I’m going to be teaching a new course this upcoming quarter on Wednesday nights called Special Topics: Materials & Methods.

The course will be cross listed as both an undergraduate (2010.553.71) and graduate course (2010.753.71) and is open to all students that have completed the sophomore core. The official description is here:

The idea of the course is based on the DIY philosophy made popular by magazines such as Ready Made, and by Ellen Lupton’s book, DIY.

As a design educator, I have noticed in the past 10 years, students have really (very quickly) moved away from using materials and, well, methods, to do design work. Too often, a project is assigned, and all of the brainstorming, gestation, design development, and iterative process is forgone in place of the immediate jump to production. The computer makes this possible, and creates the illusion of iterative process. The final product suffers immeasurably, and creativity never really occurs — just production. This shortchanges the design process, and waters down design to simply a decorative art.

Why does this occur? Part of it is a byproduct of accelerated time (in which we all seem to now live).
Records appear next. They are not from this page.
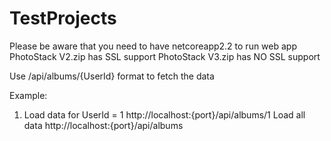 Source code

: # TestProjects
Please be aware that you need to have netcoreapp2.2 to run web app
PhotoStack V2.zip has SSL support
PhotoStack V3.zip has NO SSL support

Use /api/albums/{UserId} format to fetch the data

Example: 
1. Load data for UserId = 1 
http://localhost:{port}/api/albums/1
Load all data
http://localhost:{port}/api/albums
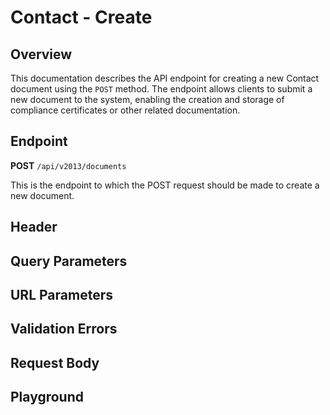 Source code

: <script setup>
import SwaggerUI from "@/swagger/view/SwaggerUI.vue"
import swaggerJson from "@/swagger/json/contact/create.json";

const swaggerSpecs = [
  { json: swaggerJson, protected: true },
];
</script>

# Contact - Create

## Overview

This documentation describes the API endpoint for creating a new Contact document using the `POST` method. The endpoint allows clients to submit a new document to the system, enabling the creation and storage of compliance certificates or other related documentation.

## Endpoint

**POST** `/api/v2013/documents`

This is the endpoint to which the POST request should be made to create a new document.

## Header
<!--@include: @/../components/common/header/authorization-realm.md-->

## Query Parameters
<!--@include: @/../components/common/query/schema.md-->

## URL Parameters
<!--@include: @/../components/common/url/uid.md-->

## Validation Errors
<!--@include: @/../components/common/validation-error.md-->

## Request Body
<!--@include: @/../components/contact/request-body.md-->

## Playground

<SwaggerUI :swaggerSpecs="swaggerSpecs" />
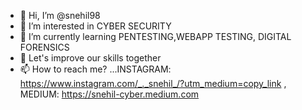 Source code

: - 👋 Hi, I’m @snehil98
- 👀 I’m interested in CYBER SECURITY
- 🌱 I’m currently learning PENTESTING,WEBAPP TESTING, DIGITAL FORENSICS
- 💞️ Let's improve our skills together
- 📫 How to reach me? ...INSTAGRAM: https://www.instagram.com/_._snehil_/?utm_medium=copy_link , MEDIUM: https://snehil-cyber.medium.com

<!---
snehil98/snehil98 is a ✨ special ✨ repository because its `README.md` (this file) appears on your GitHub profile.
You can click the Preview link to take a look at your changes.
--->
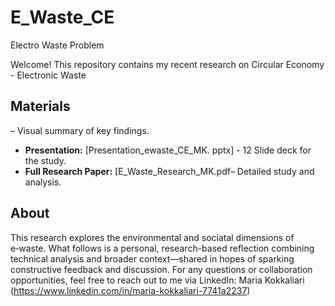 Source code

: # E_Waste_CE
Electro Waste Problem


Welcome! This repository contains my recent research on Circular Economy - Electronic Waste

## Materials

– Visual summary of key findings.  
- **Presentation:** [Presentation_ewaste_CE_MK. pptx] - 12 Slide deck for the study.  
- **Full Research Paper:** [E_Waste_Research_MK.pdf– Detailed study and analysis.

## About

This research explores the environmental and sociatal dimensions of e‑waste. What follows is a personal, research-based reflection combining technical analysis and broader context—shared in hopes of sparking constructive feedback and discussion.
For any questions or collaboration opportunities, feel free to reach out to me via LinkedIn: Maria Kokkaliari (https://www.linkedin.com/in/maria-kokkaliari-7741a2237) 
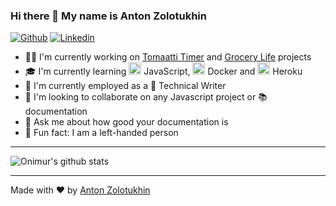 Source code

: ### Hi there 👋 My name is Anton Zolotukhin

[![Github](https://img.shields.io/badge/-Github-000?style=flat&logo=Github&logoColor=white)](https://github.com/bandantonio)
[![Linkedin](https://img.shields.io/badge/-LinkedIn-blue?style=flat&logo=Linkedin&logoColor=white)](https://www.linkedin.com/in/bandantonio/)

- :man_technologist: I'm currently working on [Tomaatti Timer](https://github.com/bandantonio/tomaatti-timer) and [Grocery Life](https://github.com/bandantonio/grocery-life) projects
- 🎓 I'm currently learning <img width="20" src="https://unpkg.com/simple-icons@v3/icons/javascript.svg" /> JavaScript, <img width="20" src="https://unpkg.com/simple-icons@v3/icons/docker.svg" /> Docker and <img width="20" src="https://unpkg.com/simple-icons@v3/icons/heroku.svg" /> Heroku
- 🏢 I'm currently employed as a 📝 Technical Writer
- :handshake: I'm looking to collaborate on any Javascript project or 📚 documentation
- 💬 Ask me about how good your documentation is
- 👻 Fun fact: I am a left-handed person

----

![Onimur's github stats](https://github-readme-stats.vercel.app/api?username=bandantonio&show_icons=true)

----

Made with ❤️ by [Anton Zolotukhin](https://github.com/bandantonio)
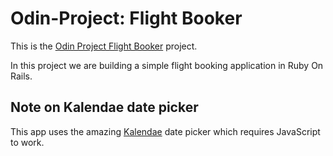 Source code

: # Odin-Project: Flight Booker

This is the [Odin Project Flight Booker](https://www.theodinproject.com/lessons/ruby-on-rails-flight-booker) project.

In this project we are building a simple flight booking application in Ruby On Rails.

## Note on Kalendae date picker

This app uses the amazing [Kalendae](https://github.com/Twipped/Kalendae) date picker which requires JavaScript to work.
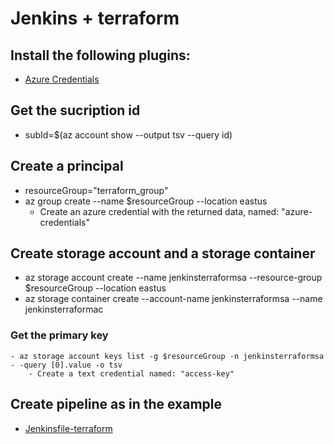 # Jenkins + terraform

## Install the following plugins:
- [Azure Credentials](https://plugins.jenkins.io/azure-credentials/)

## Get the sucription id
- subId=$(az account show --output tsv --query id)

## Create a principal
- resourceGroup="terraform_group"
- az group create --name $resourceGroup --location eastus
    - Create an azure credential with the returned data, named: "azure-credentials"

## Create storage account and a storage container
- az storage account create  --name jenkinsterraformsa  --resource-group $resourceGroup --location eastus
- az storage container create --account-name jenkinsterraformsa --name jenkinsterraformac
### Get the primary key
    - az storage account keys list -g $resourceGroup -n jenkinsterraformsa - -query [0].value -o tsv
        - Create a text credential named: "access-key"

## Create pipeline as in the example 
- [Jenkinsfile-terraform](./Jenkinsfile-terraform)

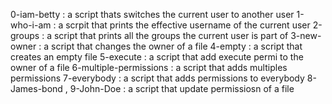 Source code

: 0-iam-betty
: a script thats switches the current user to another user
1-who-i-am
: a scrpit that prints the effective username of the current user 
2-groups
: a script that prints all the groups the current user is part of
3-new-owner 
: a script that changes the owner of a file
4-empty
: a script that creates an empty file
5-execute
: a script that add execute permi to the owner of a file
6-multiple-permissions
: a script that adds multiples permissions
7-everybody
: a script that adds permissions to everybody
8-James-bond , 9-John-Doe
: a script that update permissiosn of a file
The quest for immediate gratification, shorter attention spans, and the broad availability of cheap materials has spoiled us into believing that “design” is everywhere. It really isn’t. Commerce is everywhere. Design is still, typically, difficult to find.

Too, the computer — and indeed, the mechanical age — has discounted the craft of the human hand. Buildings are now constructed from monolithic steel, and no longer from units (like the brick) that the human hand can hold. Graphic design and type are now consistantly perfect (or nearly so) whether set by a secretary or by a pseudo-celebrity designer. The message to the masses has popularized design and underscores the “everyone can do it” mindset. We as designers know this simply isn’t true.

This course is an experiment in terms of materials used, the work designed, time management, and not only pushing the envelope, but opening it, refolding it, and discovering that it can be something completely different — like a paper airplane.

Over the quarter, students will focus on developing a book that chronicles their rediscovery of materials. This book may feature previously completed work, or may be a journal of sorts that recounts the next ten weeks. Either way, the work will undoubtedly be exciting and different, well designed, and well made.